Strong labour force data in December have all but ruled out a February rate cut.

Hot Take: The labour market keeps on trucking
Photo by Rhys Moult / Unsplash

The latest labour force data for the month of December were just released, the first of a few key indicators that are due to drop ahead of the Reserve Bank of Australia's (RBA) next meeting on 18 February.

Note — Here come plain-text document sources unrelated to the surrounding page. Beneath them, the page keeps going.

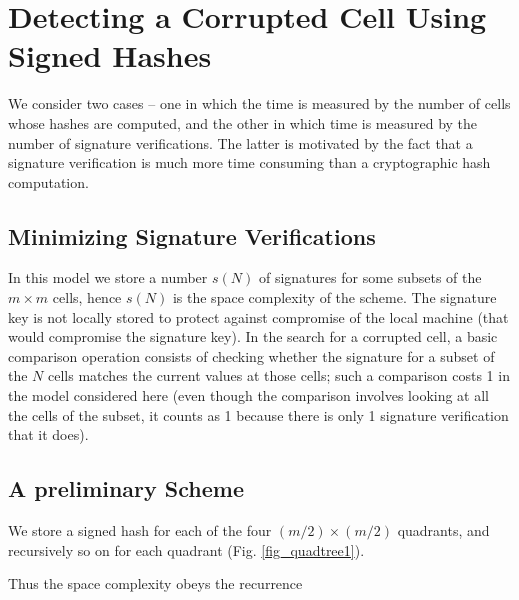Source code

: \documentclass{llncs}
\begin{document}
\section{Detecting a Corrupted Cell Using Signed Hashes}
\label{Model2}

We consider two cases -- one in which the time is measured
by the number of cells whose hashes are computed, and the other in which
time is measured by the number of signature verifications.
The latter is motivated by the fact that a signature verification is 
much more time consuming than a cryptographic hash computation.

\subsection{Minimizing Signature Verifications}
\label{SignedHashes}
In this model we store a number $s(N)$ of signatures for 
some subsets of the $m \times m$ cells, hence $s(N)$
is the space complexity of the scheme.   The signature
key is not locally stored to protect against compromise of 
the local machine (that would compromise the signature key).
In the search for
a corrupted cell, a basic comparison operation consists of
checking whether the signature for a subset of the $N$ cells
matches the current values at those cells; such a comparison
costs 1 in the model considered here (even though the comparison
involves looking at all the cells of the subset, it counts
as 1 because there is only 1 signature verification that it
does).

\subsection{A preliminary Scheme}
\label{PreliminaryScheme}

We store a signed hash for each of the four $(m/2) \times (m/2)$ 
quadrants, and recursively so on for each quadrant (Fig. \ref{fig_quadtree1}).  

\begin{figure*}
\centerline{
\hfil
{}}
\caption{Preliminary Method}
\label{fig_quadtree1}
\end{figure*}

Thus the
space complexity obeys the recurrence
\end{document}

In this Hot Take I'm going to start with the employment numbers themselves, follow it up with a look at several indicators that were released since the last update, before wrapping up with what it might mean for inflation and interest rates.

By the numbers

Australia's unemployment and participation rates ticked up ever so slightly (0.1 percentage points) to 4.0% and 67.1%, respectively, in December. The trend continues to suggest a tightening of the labour market:

That's supported by the employment-to-population ratio and hours worked, which both hit new highs:

These data mean that the RBA can rest easy about the full employment side of its dual mandate and focus on getting aggregate demand back down to Earth, with the forthcoming December quarter consumer price index (CPI) the last remaining piece of the puzzle.

Further context

Since last week's monthly CPI update a few official and market-based indicators were released, including retail sales, job vacancies, ANZ/Indeed job ads, and the Melbourne Institute's monthly inflation gauge. Bond yields have also been moving across the world, with implications for the longer term inflation outlook.